# Where the stress falls: the two defaults

> id: pronunciation.stress-rules · category: pronunciation · depth: standard · levels: A2 · review: internally_reviewed

**Summary.** Words ending in a vowel, n, or s stress the second-to-last syllable (haBLAmos, COme); ending in other consonants, the last (haBLAR, ciuDAD). Anything else needs a written accent.

Two rules cover ~90% of words: vowel/n/s → penultimate (llana); other consonant → final (aguda). The tilde marks every exception: teléfono, café, árbol, inglés.

Misplacing stress changes words: hablo/habló, papa/papá, esta/está. Reading aloud, trust the rule absolutely — Spanish spelling never lies about stress.

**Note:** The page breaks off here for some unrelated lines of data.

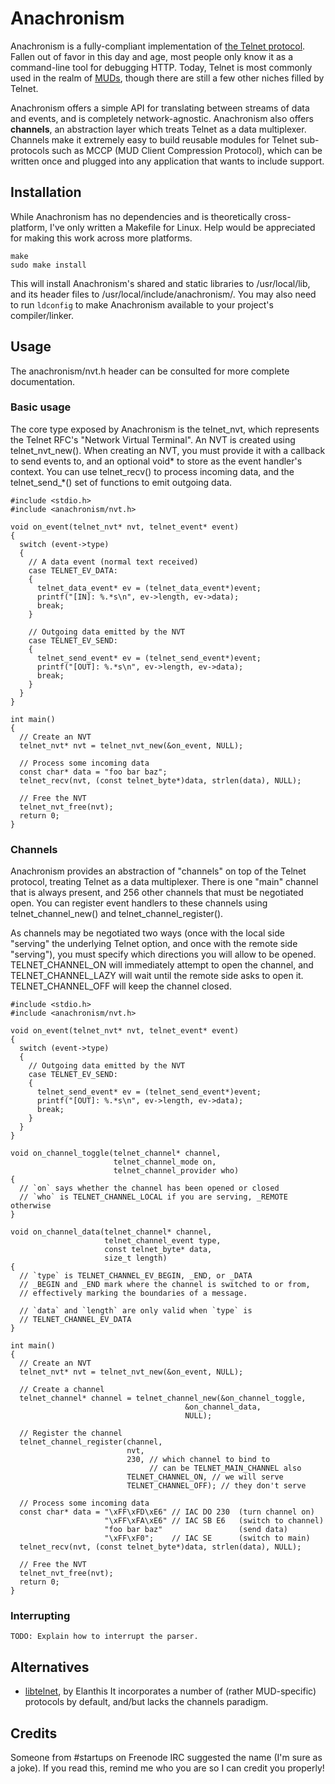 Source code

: # Anachronism
Anachronism is a fully-compliant implementation of [the Telnet protocol][wiki-telnet]. Fallen
out of favor in this day and age, most people only know it as a command-line
tool for debugging HTTP. Today, Telnet is most commonly used in the realm of
[MUDs][wiki-muds], though there are still a few other niches filled by Telnet.

Anachronism offers a simple API for translating between streams of data and
events, and is completely network-agnostic. Anachronism also offers **channels**, an
abstraction layer which treats Telnet as a data multiplexer. Channels make it
extremely easy to build reusable modules for Telnet sub-protocols such
as MCCP (MUD Client Compression Protocol), which can be written once and plugged
into any application that wants to include support.

[wiki-telnet]: http://en.wikipedia.org/wiki/Telnet (Telnet at Wikipedia)
[wiki-muds]: http://en.wikipedia.org/wiki/MUD (MUDs at Wikipedia)

## Installation
While Anachronism has no dependencies and is theoretically cross-platform, I've
only written a Makefile for Linux. Help would be appreciated for making this
work across more platforms.

    make
    sudo make install

This will install Anachronism's shared and static libraries to /usr/local/lib,
and its header files to /usr/local/include/anachronism/. You may also need to
run `ldconfig` to make Anachronism available to your project's compiler/linker.

## Usage
The anachronism/nvt.h header can be consulted for more complete documentation.

### Basic usage
The core type exposed by Anachronism is the telnet\_nvt, which represents the
Telnet RFC's "Network Virtual Terminal". An NVT is created using
telnet\_nvt\_new(). When creating an NVT, you must provide it with a callback to
send events to, and an optional void\* to store as the event handler's context.
You can use telnet\_recv() to process incoming data, and the telnet\_send\_\*() set
of functions to emit outgoing data.

    #include <stdio.h>
    #include <anachronism/nvt.h>
    
    void on_event(telnet_nvt* nvt, telnet_event* event)
    {
      switch (event->type)
      {
        // A data event (normal text received)
        case TELNET_EV_DATA:
        {
          telnet_data_event* ev = (telnet_data_event*)event;
          printf("[IN]: %.*s\n", ev->length, ev->data);
          break;
        }
        
        // Outgoing data emitted by the NVT
        case TELNET_EV_SEND:
        {
          telnet_send_event* ev = (telnet_send_event*)event;
          printf("[OUT]: %.*s\n", ev->length, ev->data);
          break;
        }
      }
    }
    
    int main()
    {
      // Create an NVT
      telnet_nvt* nvt = telnet_nvt_new(&on_event, NULL);
      
      // Process some incoming data
      const char* data = "foo bar baz";
      telnet_recv(nvt, (const telnet_byte*)data, strlen(data), NULL);
      
      // Free the NVT
      telnet_nvt_free(nvt);
      return 0;
    }

### Channels
Anachronism provides an abstraction of "channels" on top of the Telnet protocol,
treating Telnet as a data multiplexer. There is one "main" channel that is
always present, and 256 other channels that must be negotiated open. You can
register event handlers to these channels using telnet\_channel\_new() and
telnet\_channel\_register().

As channels may be negotiated two ways (once with the local side "serving" the
underlying Telnet option, and once with the remote side "serving"), you must
specify which directions you will allow to be opened. TELNET\_CHANNEL\_ON will
immediately attempt to open the channel, and TELNET\_CHANNEL\_LAZY will wait until
the remote side asks to open it. TELNET\_CHANNEL\_OFF will keep the channel
closed.

    #include <stdio.h>
    #include <anachronism/nvt.h>
    
    void on_event(telnet_nvt* nvt, telnet_event* event)
    {
      switch (event->type)
      {
        // Outgoing data emitted by the NVT
        case TELNET_EV_SEND:
        {
          telnet_send_event* ev = (telnet_send_event*)event;
          printf("[OUT]: %.*s\n", ev->length, ev->data);
          break;
        }
      }
    }
    
    void on_channel_toggle(telnet_channel* channel,
                           telnet_channel_mode on,
                           telnet_channel_provider who)
    {
      // `on` says whether the channel has been opened or closed
      // `who` is TELNET_CHANNEL_LOCAL if you are serving, _REMOTE otherwise
    }
    
    void on_channel_data(telnet_channel* channel,
                         telnet_channel_event type,
                         const telnet_byte* data,
                         size_t length)
    {
      // `type` is TELNET_CHANNEL_EV_BEGIN, _END, or _DATA
      // _BEGIN and _END mark where the channel is switched to or from,
      // effectively marking the boundaries of a message.
      
      // `data` and `length` are only valid when `type` is
      // TELNET_CHANNEL_EV_DATA
    }
    
    int main()
    {
      // Create an NVT
      telnet_nvt* nvt = telnet_nvt_new(&on_event, NULL);
      
      // Create a channel
      telnet_channel* channel = telnet_channel_new(&on_channel_toggle,
                                           &on_channel_data,
                                           NULL);
      
      // Register the channel
      telnet_channel_register(channel,
                              nvt,
                              230, // which channel to bind to
                                   // can be TELNET_MAIN_CHANNEL also
                              TELNET_CHANNEL_ON, // we will serve
                              TELNET_CHANNEL_OFF); // they don't serve
      
      // Process some incoming data
      const char* data = "\xFF\xFD\xE6" // IAC DO 230  (turn channel on)
                         "\xFF\xFA\xE6" // IAC SB E6   (switch to channel)
                         "foo bar baz"                 (send data)
                         "\xFF\xF0";    // IAC SE      (switch to main)
      telnet_recv(nvt, (const telnet_byte*)data, strlen(data), NULL);
      
      // Free the NVT
      telnet_nvt_free(nvt);
      return 0;
    }

### Interrupting
    TODO: Explain how to interrupt the parser.

## Alternatives
* [libtelnet][github-libtelnet], by Elanthis
  It incorporates a number of (rather MUD-specific) protocols by default,
  and/but lacks the channels paradigm.

[github-libtelnet]: https://github.com/elanthis/libtelnet (libtelnet on GitHub)

## Credits
Someone from #startups on Freenode IRC suggested the name (I'm sure as a joke).
If you read this, remind me who you are so I can credit you properly!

Two defaults cover about 90% of words: ending in a vowel, n, or s stresses the second-to-last syllable (llana: COme, haBLAmos), and ending in any other consonant stresses the last (aguda: haBLAR, ciuDAD). Every exception carries a written accent, and stress is meaning-bearing — hablo/habló, papa/papá — so reading aloud you can trust the rule absolutely.

## Examples
- Trabajo los lunes; trabajó el lunes pasado. — I work Mondays; he worked last Monday. *(Stress = tense.)*
- El árbol está en el jardín. — The tree is in the garden.
- Hablo español, pero ayer no me habló nadie. — I speak Spanish, but yesterday nobody spoke to me.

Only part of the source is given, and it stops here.